● Provided information
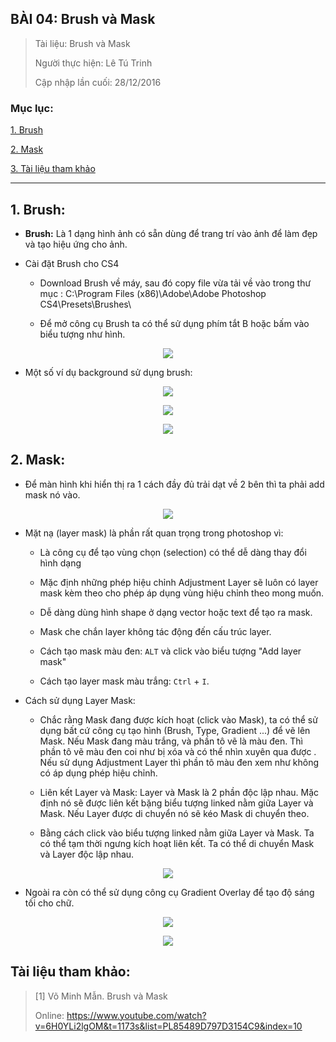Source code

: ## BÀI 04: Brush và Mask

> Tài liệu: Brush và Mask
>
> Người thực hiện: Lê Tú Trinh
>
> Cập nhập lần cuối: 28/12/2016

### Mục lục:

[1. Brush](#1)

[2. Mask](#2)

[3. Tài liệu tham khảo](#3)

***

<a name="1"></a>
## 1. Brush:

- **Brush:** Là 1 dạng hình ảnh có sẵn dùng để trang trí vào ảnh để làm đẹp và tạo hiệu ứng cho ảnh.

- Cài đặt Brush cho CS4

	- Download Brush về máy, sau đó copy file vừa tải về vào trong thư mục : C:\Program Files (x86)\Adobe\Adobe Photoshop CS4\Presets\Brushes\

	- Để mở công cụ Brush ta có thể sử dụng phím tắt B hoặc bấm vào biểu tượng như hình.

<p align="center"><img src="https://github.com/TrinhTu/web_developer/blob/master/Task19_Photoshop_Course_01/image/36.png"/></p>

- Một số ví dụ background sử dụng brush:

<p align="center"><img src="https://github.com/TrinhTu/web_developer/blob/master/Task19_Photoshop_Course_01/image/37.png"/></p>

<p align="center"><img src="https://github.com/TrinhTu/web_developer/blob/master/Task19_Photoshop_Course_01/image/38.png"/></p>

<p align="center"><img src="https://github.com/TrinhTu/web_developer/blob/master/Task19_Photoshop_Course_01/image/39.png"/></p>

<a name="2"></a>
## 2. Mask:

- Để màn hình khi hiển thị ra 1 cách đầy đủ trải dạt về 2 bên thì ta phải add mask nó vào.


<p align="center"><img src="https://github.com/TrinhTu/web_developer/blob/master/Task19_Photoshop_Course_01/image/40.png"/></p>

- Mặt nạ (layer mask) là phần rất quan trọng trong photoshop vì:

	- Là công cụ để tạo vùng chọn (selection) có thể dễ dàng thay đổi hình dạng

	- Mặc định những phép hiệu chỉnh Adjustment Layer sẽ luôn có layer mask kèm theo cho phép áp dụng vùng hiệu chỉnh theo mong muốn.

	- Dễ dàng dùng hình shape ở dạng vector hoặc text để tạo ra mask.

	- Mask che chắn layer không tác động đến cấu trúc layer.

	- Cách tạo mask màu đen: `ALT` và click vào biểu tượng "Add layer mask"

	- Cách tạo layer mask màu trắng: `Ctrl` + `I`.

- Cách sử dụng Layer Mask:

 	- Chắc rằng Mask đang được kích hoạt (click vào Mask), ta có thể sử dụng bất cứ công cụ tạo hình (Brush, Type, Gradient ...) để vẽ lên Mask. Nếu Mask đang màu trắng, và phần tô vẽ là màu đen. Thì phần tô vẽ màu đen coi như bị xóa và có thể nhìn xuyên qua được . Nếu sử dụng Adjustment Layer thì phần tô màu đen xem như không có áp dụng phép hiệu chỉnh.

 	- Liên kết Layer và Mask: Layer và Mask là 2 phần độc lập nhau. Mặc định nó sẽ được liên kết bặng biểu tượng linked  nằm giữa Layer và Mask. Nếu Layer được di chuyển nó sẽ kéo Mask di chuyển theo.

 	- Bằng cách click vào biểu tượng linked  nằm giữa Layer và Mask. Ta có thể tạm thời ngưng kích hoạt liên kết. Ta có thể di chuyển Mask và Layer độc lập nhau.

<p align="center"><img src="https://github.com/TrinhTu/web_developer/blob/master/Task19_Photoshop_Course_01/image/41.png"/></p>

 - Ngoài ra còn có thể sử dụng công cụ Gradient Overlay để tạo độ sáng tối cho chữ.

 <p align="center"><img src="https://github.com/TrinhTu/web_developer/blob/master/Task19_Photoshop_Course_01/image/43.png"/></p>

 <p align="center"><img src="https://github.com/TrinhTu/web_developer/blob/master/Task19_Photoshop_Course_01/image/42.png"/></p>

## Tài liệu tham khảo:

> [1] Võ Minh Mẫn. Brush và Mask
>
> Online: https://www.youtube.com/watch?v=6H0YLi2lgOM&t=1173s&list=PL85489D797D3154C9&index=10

● Directions
The answer is to be the lines of the listing from the first through the one with "- Cách sử dụng", reproduced exactly, without any pictures.

● Expected output
Source code

: ## BÀI 04: Brush và Mask

> Tài liệu: Brush và Mask
>
> Người thực hiện: Lê Tú Trinh
>
> Cập nhập lần cuối: 28/12/2016

### Mục lục:

[1. Brush](#1)

[2. Mask](#2)

[3. Tài liệu tham khảo](#3)

***

<a name="1"></a>
## 1. Brush:

- **Brush:** Là 1 dạng hình ảnh có sẵn dùng để trang trí vào ảnh để làm đẹp và tạo hiệu ứng cho ảnh.

- Cài đặt Brush cho CS4

	- Download Brush về máy, sau đó copy file vừa tải về vào trong thư mục : C:\Program Files (x86)\Adobe\Adobe Photoshop CS4\Presets\Brushes\

	- Để mở công cụ Brush ta có thể sử dụng phím tắt B hoặc bấm vào biểu tượng như hình.

<p align="center"><img src="https://github.com/TrinhTu/web_developer/blob/master/Task19_Photoshop_Course_01/image/36.png"/></p>

- Một số ví dụ background sử dụng brush:

<p align="center"><img src="https://github.com/TrinhTu/web_developer/blob/master/Task19_Photoshop_Course_01/image/37.png"/></p>

<p align="center"><img src="https://github.com/TrinhTu/web_developer/blob/master/Task19_Photoshop_Course_01/image/38.png"/></p>

<p align="center"><img src="https://github.com/TrinhTu/web_developer/blob/master/Task19_Photoshop_Course_01/image/39.png"/></p>

<a name="2"></a>
## 2. Mask:

- Để màn hình khi hiển thị ra 1 cách đầy đủ trải dạt về 2 bên thì ta phải add mask nó vào.


<p align="center"><img src="https://github.com/TrinhTu/web_developer/blob/master/Task19_Photoshop_Course_01/image/40.png"/></p>

- Mặt nạ (layer mask) là phần rất quan trọng trong photoshop vì:

	- Là công cụ để tạo vùng chọn (selection) có thể dễ dàng thay đổi hình dạng

	- Mặc định những phép hiệu chỉnh Adjustment Layer sẽ luôn có layer mask kèm theo cho phép áp dụng vùng hiệu chỉnh theo mong muốn.

	- Dễ dàng dùng hình shape ở dạng vector hoặc text để tạo ra mask.

	- Mask che chắn layer không tác động đến cấu trúc layer.

	- Cách tạo mask màu đen: `ALT` và click vào biểu tượng "Add layer mask"

	- Cách tạo layer mask màu trắng: `Ctrl` + `I`.

- Cách sử dụng Layer Mask:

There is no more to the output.